Repository files navigation

Swift String Integer Access

I hate how Swift Strings don't let you access their characters with Ints. This package changes this:

someString[someString.index(someString.startIndex, offsetBy: 2) ... someString.index(someString.startIndex, offsetBy: 5)]

to this:

someString[2...5]

Performance

This is exactly as performant as the long forms that it shortens. That said, the long form is often not very performant. As pointed out by Rob Napier on StackOverflow, since Swift String elements are Unicode characters, and since Unicode characters are an indeterminate number of codepoints long, and since the storage backing Strings is comprised of UTF-8 codepoints, there's no simple way to know how big a character is, so you can't just jump to anywhere in a string without reading everything before it first. In order to figure out "character n" you have to start at the beginning and decode everything, which is O(n).

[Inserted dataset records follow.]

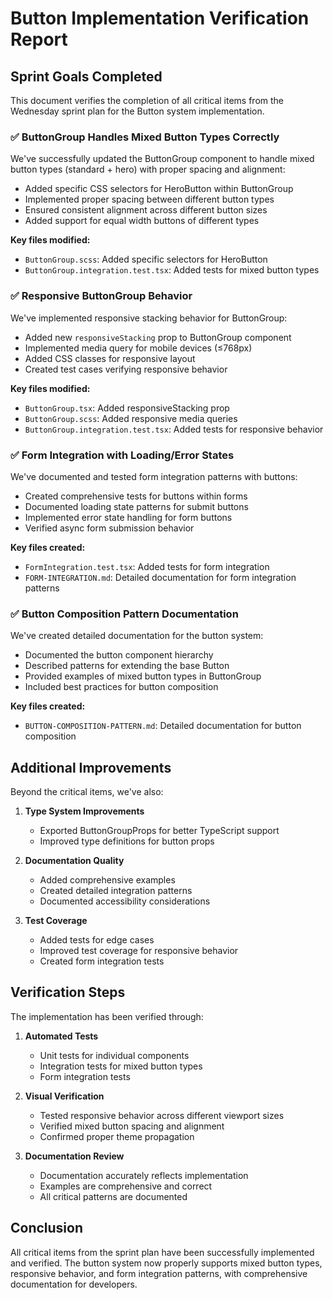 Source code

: # Button Implementation Verification Report

## Sprint Goals Completed

This document verifies the completion of all critical items from the Wednesday sprint plan for the Button system implementation.

### ✅ ButtonGroup Handles Mixed Button Types Correctly

We've successfully updated the ButtonGroup component to handle mixed button types (standard + hero) with proper spacing and alignment:

- Added specific CSS selectors for HeroButton within ButtonGroup
- Implemented proper spacing between different button types
- Ensured consistent alignment across different button sizes
- Added support for equal width buttons of different types

**Key files modified:**
- `ButtonGroup.scss`: Added specific selectors for HeroButton
- `ButtonGroup.integration.test.tsx`: Added tests for mixed button types

### ✅ Responsive ButtonGroup Behavior

We've implemented responsive stacking behavior for ButtonGroup:

- Added new `responsiveStacking` prop to ButtonGroup component
- Implemented media query for mobile devices (≤768px)
- Added CSS classes for responsive layout
- Created test cases verifying responsive behavior

**Key files modified:**
- `ButtonGroup.tsx`: Added responsiveStacking prop
- `ButtonGroup.scss`: Added responsive media queries
- `ButtonGroup.integration.test.tsx`: Added tests for responsive behavior

### ✅ Form Integration with Loading/Error States

We've documented and tested form integration patterns with buttons:

- Created comprehensive tests for buttons within forms
- Documented loading state patterns for submit buttons
- Implemented error state handling for form buttons
- Verified async form submission behavior

**Key files created:**
- `FormIntegration.test.tsx`: Added tests for form integration
- `FORM-INTEGRATION.md`: Detailed documentation for form integration patterns

### ✅ Button Composition Pattern Documentation

We've created detailed documentation for the button system:

- Documented the button component hierarchy
- Described patterns for extending the base Button
- Provided examples of mixed button types in ButtonGroup
- Included best practices for button composition

**Key files created:**
- `BUTTON-COMPOSITION-PATTERN.md`: Detailed documentation for button composition

## Additional Improvements

Beyond the critical items, we've also:

1. **Type System Improvements**
   - Exported ButtonGroupProps for better TypeScript support
   - Improved type definitions for button props

2. **Documentation Quality**
   - Added comprehensive examples
   - Created detailed integration patterns
   - Documented accessibility considerations

3. **Test Coverage**
   - Added tests for edge cases
   - Improved test coverage for responsive behavior
   - Created form integration tests

## Verification Steps

The implementation has been verified through:

1. **Automated Tests**
   - Unit tests for individual components
   - Integration tests for mixed button types
   - Form integration tests

2. **Visual Verification**
   - Tested responsive behavior across different viewport sizes
   - Verified mixed button spacing and alignment
   - Confirmed proper theme propagation

3. **Documentation Review**
   - Documentation accurately reflects implementation
   - Examples are comprehensive and correct
   - All critical patterns are documented

## Conclusion

All critical items from the sprint plan have been successfully implemented and verified. The button system now properly supports mixed button types, responsive behavior, and form integration patterns, with comprehensive documentation for developers.  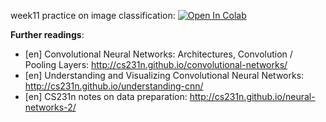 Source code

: week11 practice on image classification:
[![Open In Colab](https://colab.research.google.com/assets/colab-badge.svg)](https://colab.research.google.com/github/girafe-ai/ml-mipt/blob/master/week0_11_CNN/week11_cnn_seminar.ipynb)

**Further readings**:

- [en] Convolutional Neural Networks: Architectures, Convolution / Pooling
  Layers: http://cs231n.github.io/convolutional-networks/
- [en] Understanding and Visualizing Convolutional Neural Networks:
  http://cs231n.github.io/understanding-cnn/
- [en] CS231n notes on data preparation:
  http://cs231n.github.io/neural-networks-2/
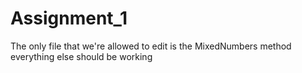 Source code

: # Assignment_1
The only file that we're allowed to edit is the MixedNumbers method
everything else should be working
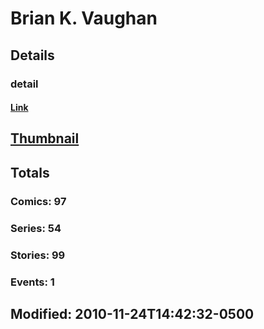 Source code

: # Brian K. Vaughan 
## Details
### detail
#### [Link](http://marvel.com/comics/creators/190/brian_k_vaughan?utm_campaign=apiRef&utm_source=225578a89fc76f3d20fbffda5d17a88d)
## [Thumbnail](http://i.annihil.us/u/prod/marvel/i/mg/b/40/image_not_available.jpg)
## Totals
### Comics: 97
### Series: 54
### Stories: 99
### Events: 1
## Modified: 2010-11-24T14:42:32-0500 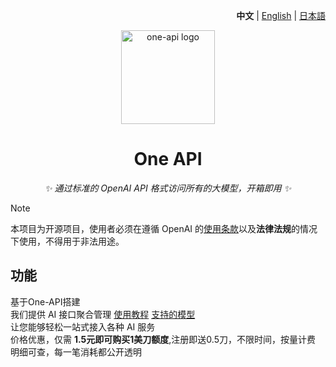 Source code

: <p align="right">
   <strong>中文</strong> | <a href="./README.en.md">English</a> | <a href="./README.ja.md">日本語</a>
</p>


<p align="center">
  <a href="https://github.com/songquanpeng/one-api"><img src="https://raw.githubusercontent.com/songquanpeng/one-api/main/web/default/public/logo.png" width="150" height="150" alt="one-api logo"></a>
</p>

<div align="center">

# One API

_✨ 通过标准的 OpenAI API 格式访问所有的大模型，开箱即用 ✨_

</div>

> [!NOTE]
> 本项目为开源项目，使用者必须在遵循 OpenAI 的[使用条款](https://openai.com/policies/terms-of-use)以及**法律法规**的情况下使用，不得用于非法用途。

## 功能
基于One-API搭建
<br>
我们提供 AI 接口聚合管理
[使用教程](https://a1pd81xwc40.feishu.cn/wiki/PdF0wn0rnieneCklDYicecx6nse)
[支持的模型](https://api.ablai.top/models)
<br>
让您能够轻松一站式接入各种 AI 服务
<br>价格优惠，仅需 **1.5元即可购买1美刀额度**,注册即送0.5刀，不限时间，按量计费
<br>明细可查，每一笔消耗都公开透明
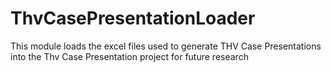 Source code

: # ThvCasePresentationLoader
This module loads the excel files used to generate THV Case Presentations into the Thv Case Presentation project for future research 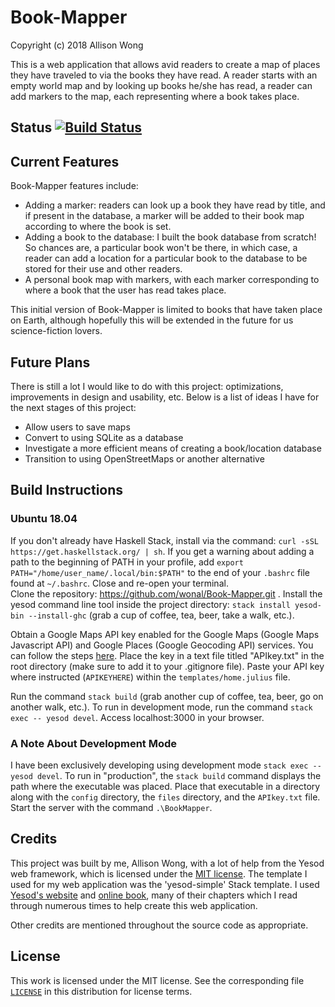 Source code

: # Book-Mapper

Copyright (c) 2018 Allison Wong

This is a web application that allows avid readers to create a map of places they have traveled to via the books they have read.  A reader starts with an empty world map and by looking up books he/she has read, a reader can add markers to the map, each representing where a book takes place.  

## Status [![Build Status](https://travis-ci.com/wonal/Book-Mapper.svg?branch=master)](https://travis-ci.com/wonal/Book-Mapper)

## Current Features
Book-Mapper features include:
- Adding a marker: readers can look up a book they have read by title, and if present in the database, a marker will be added to their book map according to where the book is set.  
- Adding a book to the database: I built the book database from scratch!  So chances are, a particular book won't be there, in which case, a reader can add a location for a particular book to the database to be stored for their use and other readers.
- A personal book map with markers, with each marker corresponding to where a book that the user has read takes place.

This initial version of Book-Mapper is limited to books that have taken place on Earth, although hopefully this will be extended in the future for us science-fiction lovers.  

## Future Plans
There is still a lot I would like to do with this project: optimizations, improvements in design and usability, etc.  Below is a list of ideas I have for the next stages of this project:
- Allow users to save maps 
- Convert to using SQLite as a database
- Investigate a more efficient means of creating a book/location database
- Transition to using OpenStreetMaps or another alternative

## Build Instructions

### Ubuntu 18.04 

If you don't already have Haskell Stack, install via the command: `curl -sSL https://get.haskellstack.org/ | sh`.
If you get a warning about adding a path to the beginning of PATH in your profile, add 
`export PATH="/home/user_name/.local/bin:$PATH"` to the end of your `.bashrc` file found at `~/.bashrc`.  Close and re-open your terminal.  
Clone the repository: https://github.com/wonal/Book-Mapper.git .  Install the yesod command line tool inside the project directory: `stack install yesod-bin --install-ghc` (grab a cup of coffee, tea, beer, take a walk, etc.). 

Obtain a Google Maps API key enabled for the Google Maps (Google Maps Javascript API) and Google Places (Google Geocoding API) services.  You can follow the steps [here](https://developers.google.com/maps/documentation/javascript/get-api-key).  Place the key in a text file
titled "APIkey.txt" in the root directory (make sure to add it to your .gitignore file).  Paste your API key where instructed (`APIKEYHERE`) within the `templates/home.julius` file.    

Run the command `stack build` (grab another cup of coffee, tea, beer, go on another walk, etc.).
To run in development mode, run the command `stack exec -- yesod devel`.
Access localhost:3000 in your browser.

### A Note About Development Mode
I have been exclusively developing using development mode `stack exec -- yesod devel`.  To run in "production", the `stack build` command displays the path where the executable was placed.  Place that executable in a directory along with the `config` directory, the `files` directory, and the `APIkey.txt` file.  Start the server with the command `.\BookMapper`.  

## Credits
This project was built by me, Allison Wong, with a lot of help from the Yesod web framework, which is licensed under the [MIT license](https://github.com/yesodweb/yesod/blob/master/LICENSE).  The template I used for my web application was the 'yesod-simple' Stack template.  I used [Yesod's website](https://www.yesodweb.com) and [online book](https://www.yesodweb.com/book), many of their chapters which I read through numerous times to help create this web application.

Other credits are mentioned throughout the source code as appropriate.  

## License

This work is licensed under the MIT license.  See the corresponding file [`LICENSE`](https://github.com/wonal/Book-Mapper/blob/master/LICENSE) in this distribution for license terms.
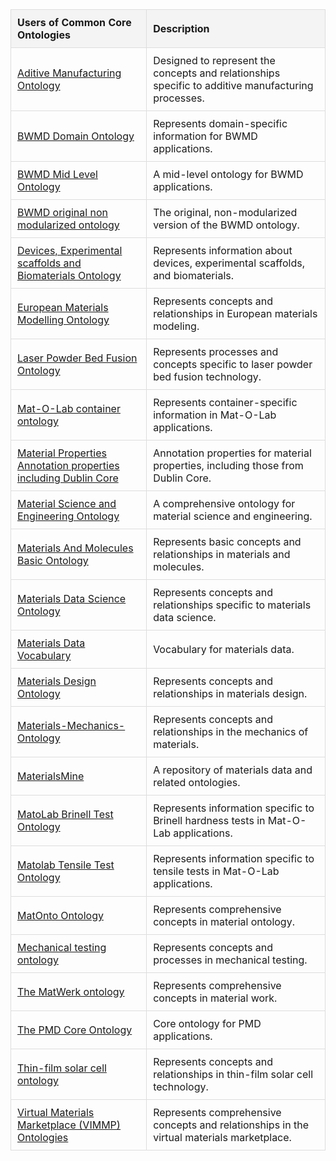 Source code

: <!DOCTYPE html>
<html lang="en">
<head>
    <meta charset="UTF-8">
    <meta name="viewport" content="width=device-width, initial-scale=1.0">
    <title>Common Core Ontologies</title>
    <style>
        table {
            width: 100%;
            border-collapse: collapse;
            margin-bottom: 20px;
        }
        th, td {
            padding: 10px;
            border: 1px solid #ddd;
            text-align: left;
        }
        th {
            background-color: #f4f4f4;
        }
    </style>
</head>
<body>
    <table>
        <thead>
            <tr>
                <th>Users of Common Core Ontologies</th>
                <th>Description</th>
            </tr>
        </thead>
        <tbody>
            <tr>
                <td><a href="#">Aditive Manufacturing Ontology</a></td>
                <td>Designed to represent the concepts and relationships specific to additive manufacturing processes.</td>
            </tr>
            <tr>
                <td><a href="#">BWMD Domain Ontology</a></td>
                <td>Represents domain-specific information for BWMD applications.</td>
            </tr>
            <tr>
                <td><a href="#">BWMD Mid Level Ontology</a></td>
                <td>A mid-level ontology for BWMD applications.</td>
            </tr>
            <tr>
                <td><a href="#">BWMD original non modularized ontology</a></td>
                <td>The original, non-modularized version of the BWMD ontology.</td>
            </tr>
            <tr>
                <td><a href="#">Devices, Experimental scaffolds and Biomaterials Ontology</a></td>
                <td>Represents information about devices, experimental scaffolds, and biomaterials.</td>
            </tr>
            <tr>
                <td><a href="#">European Materials Modelling Ontology</a></td>
                <td>Represents concepts and relationships in European materials modeling.</td>
            </tr>
            <tr>
                <td><a href="#">Laser Powder Bed Fusion Ontology</a></td>
                <td>Represents processes and concepts specific to laser powder bed fusion technology.</td>
            </tr>
            <tr>
                <td><a href="#">Mat-O-Lab container ontology</a></td>
                <td>Represents container-specific information in Mat-O-Lab applications.</td>
            </tr>
            <tr>
                <td><a href="#">Material Properties Annotation properties including Dublin Core</a></td>
                <td>Annotation properties for material properties, including those from Dublin Core.</td>
            </tr>
            <tr>
                <td><a href="#">Material Science and Engineering Ontology</a></td>
                <td>A comprehensive ontology for material science and engineering.</td>
            </tr>
            <tr>
                <td><a href="#">Materials And Molecules Basic Ontology</a></td>
                <td>Represents basic concepts and relationships in materials and molecules.</td>
            </tr>
            <tr>
                <td><a href="#">Materials Data Science Ontology</a></td>
                <td>Represents concepts and relationships specific to materials data science.</td>
            </tr>
            <tr>
                <td><a href="#">Materials Data Vocabulary</a></td>
                <td>Vocabulary for materials data.</td>
            </tr>
            <tr>
                <td><a href="#">Materials Design Ontology</a></td>
                <td>Represents concepts and relationships in materials design.</td>
            </tr>
            <tr>
                <td><a href="#">Materials-Mechanics-Ontology</a></td>
                <td>Represents concepts and relationships in the mechanics of materials.</td>
            </tr>
            <tr>
                <td><a href="#">MaterialsMine</a></td>
                <td>A repository of materials data and related ontologies.</td>
            </tr>
            <tr>
                <td><a href="#">MatoLab Brinell Test Ontology</a></td>
                <td>Represents information specific to Brinell hardness tests in Mat-O-Lab applications.</td>
            </tr>
            <tr>
                <td><a href="#">Matolab Tensile Test Ontology</a></td>
                <td>Represents information specific to tensile tests in Mat-O-Lab applications.</td>
            </tr>
            <tr>
                <td><a href="#">MatOnto Ontology</a></td>
                <td>Represents comprehensive concepts in material ontology.</td>
            </tr>
            <tr>
                <td><a href="#">Mechanical testing ontology</a></td>
                <td>Represents concepts and processes in mechanical testing.</td>
            </tr>
            <tr>
                <td><a href="#">The MatWerk ontology</a></td>
                <td>Represents comprehensive concepts in material work.</td>
            </tr>
            <tr>
                <td><a href="#">The PMD Core Ontology</a></td>
                <td>Core ontology for PMD applications.</td>
            </tr>
            <tr>
                <td><a href="#">Thin-film solar cell ontology</a></td>
                <td>Represents concepts and relationships in thin-film solar cell technology.</td>
            </tr>
            <tr>
                <td><a href="#">Virtual Materials Marketplace (VIMMP) Ontologies</a></td>
                <td>Represents comprehensive concepts and relationships in the virtual materials marketplace.</td>
            </tr>
        </tbody>
    </table>
</body>
</html>
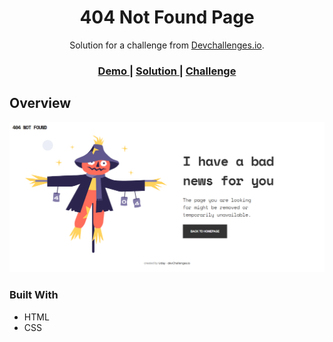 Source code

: 
<h1 align="center">404 Not Found Page</h1>

<div align="center">
   Solution for a challenge from  <a href="http://devchallenges.io" target="_blank">Devchallenges.io</a>.
</div>

<div align="center">
  <h3>
    <a href="https://uday-kiran77.github.io/404-Not-Found-Page/">
      Demo
    </a>
    <span> | </span>
    <a href="https://devchallenges.io/solutions/O8Vk368WJZCC0gsGdGdq">
      Solution
    </a>
    <span> | </span>
    <a href="https://devchallenges.io/challenges/wBunSb7FPrIepJZAg0sY">
      Challenge
    </a>
  </h3>
</div>


## Overview

![screenshot](https://github.com/uday-kiran77/404-Not-Found-Page/blob/main/assets/screenshot.png?raw=true)

### Built With

- HTML
- CSS


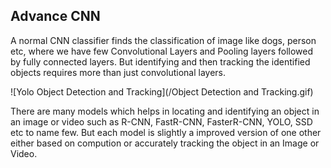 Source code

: ## Advance CNN

A normal CNN classifier finds the classification of image like dogs, person etc, where we have few Convolutional Layers 
and Pooling layers followed by fully connected layers. But identifying and then tracking the identified objects requires more
than just convolutional layers.

![Yolo Object Detection and Tracking](/Object Detection and Tracking.gif)


There are many models which helps in locating and identifying an object in an image or video such as R-CNN, FastR-CNN, 
FasterR-CNN, YOLO, SSD etc to name few. But each model is slightly a improved version of one other either based on compution 
or accurately tracking the object in an Image or Video.


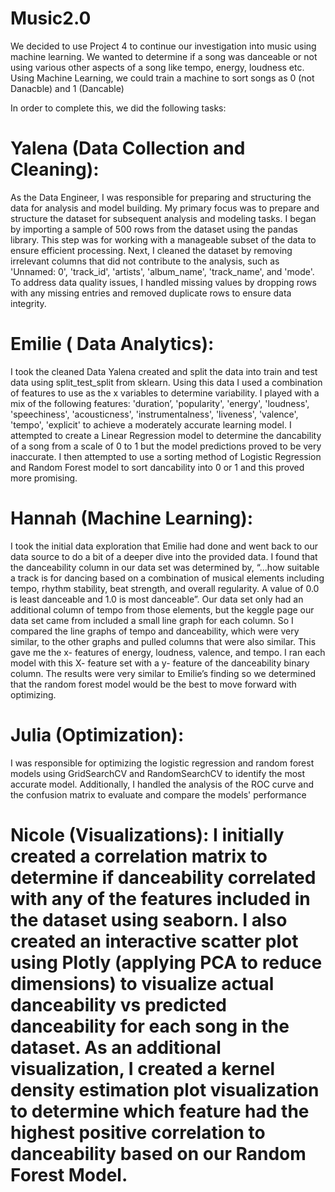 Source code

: # Music2.0
We decided to use Project 4 to continue our investigation into music using machine learning. We wanted to determine if a song was danceable or not using various other aspects of a song like tempo, energy, loudness etc. Using Machine Learning, we could train a machine to sort songs as 0 (not Danacble) and 1 (Dancable)

 In order to complete this, we did the following tasks:

# Yalena (Data Collection and Cleaning):
As the Data Engineer, I was responsible for preparing and structuring the data for analysis and model building. My primary focus was to prepare and structure the dataset for subsequent analysis and modeling tasks. I began by importing a sample of 500 rows from the dataset using the pandas library. This step was for working with a manageable subset of the data to ensure efficient processing. Next, I cleaned the dataset by removing irrelevant columns that did not contribute to the analysis, such as 'Unnamed: 0', 'track_id', 'artists', 'album_name', 'track_name', and 'mode'. To address data quality issues, I handled missing values by dropping rows with any missing entries and removed duplicate rows to ensure data integrity.

# Emilie ( Data Analytics): 
I took the cleaned Data Yalena created and split the data into train and test data using split_test_split from sklearn. Using this data I used a combination of features to use as the x variables to determine variability. I played with a mix of the following features: 'duration’, 'popularity', 'energy', 'loudness', 'speechiness', 'acousticness', 'instrumentalness', 'liveness', 'valence', 'tempo', 'explicit'  to achieve a moderately accurate learning model. I attempted to create a Linear Regression model to determine the dancability of a song from a scale of 0 to 1 but the model predictions proved to be very inaccurate. I then attempted to use a sorting method of Logistic Regression and Random Forest model to sort dancability into 0 or 1 and this proved more promising. 

# Hannah (Machine Learning):  
I took the initial data exploration that Emilie had done and went back to our data source to do a bit of a deeper dive into the provided data. I found that the danceability column in our data set was determined by,  “...how suitable a track is for dancing based on a combination of musical elements including tempo, rhythm stability, beat strength, and overall regularity. A value of 0.0 is least danceable and 1.0 is most danceable”. Our data set only had an additional column of tempo from those elements, but the keggle page our data set came from included a small line graph for each column. So I compared the line graphs of tempo and danceability, which were very similar, to the other graphs and pulled columns that were also similar. This gave me the x- features of energy, loudness, valence, and tempo. I ran each model with this X- feature set with a y- feature of the danceability binary column. The results were very similar to Emilie’s finding so we determined that the random forest model would be the best to move forward with optimizing.

# Julia (Optimization): 
I was responsible for optimizing the logistic regression and random forest models using GridSearchCV and RandomSearchCV to identify the most accurate model. Additionally, I handled the analysis of the ROC curve and the confusion matrix to evaluate and compare the models' performance

# Nicole (Visualizations): I initially created a correlation matrix to determine if danceability correlated with any of the features included in the dataset using seaborn. I also created an interactive scatter plot using Plotly (applying PCA to reduce dimensions) to visualize actual danceability vs predicted danceability for each song in the dataset. As an additional visualization, I created a kernel density estimation plot visualization to determine which feature had the highest positive correlation to danceability based on our Random Forest Model.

So you write code like this, that feels very "safe":

for index in 0..<string.count {
    print(string[index])
}

But secretly this is O(n^2) which is really surprising because it sure looks like O(n). You might say "well, my string is only 20 characters long, so who cares," but we strings for lots of things, including multi-megabyte NSTextStorage. (And this expands dramatically in Swift versus some other languages because Swift includes generic algorithms whose performance promises rely on the fact that subscripting is O(1).)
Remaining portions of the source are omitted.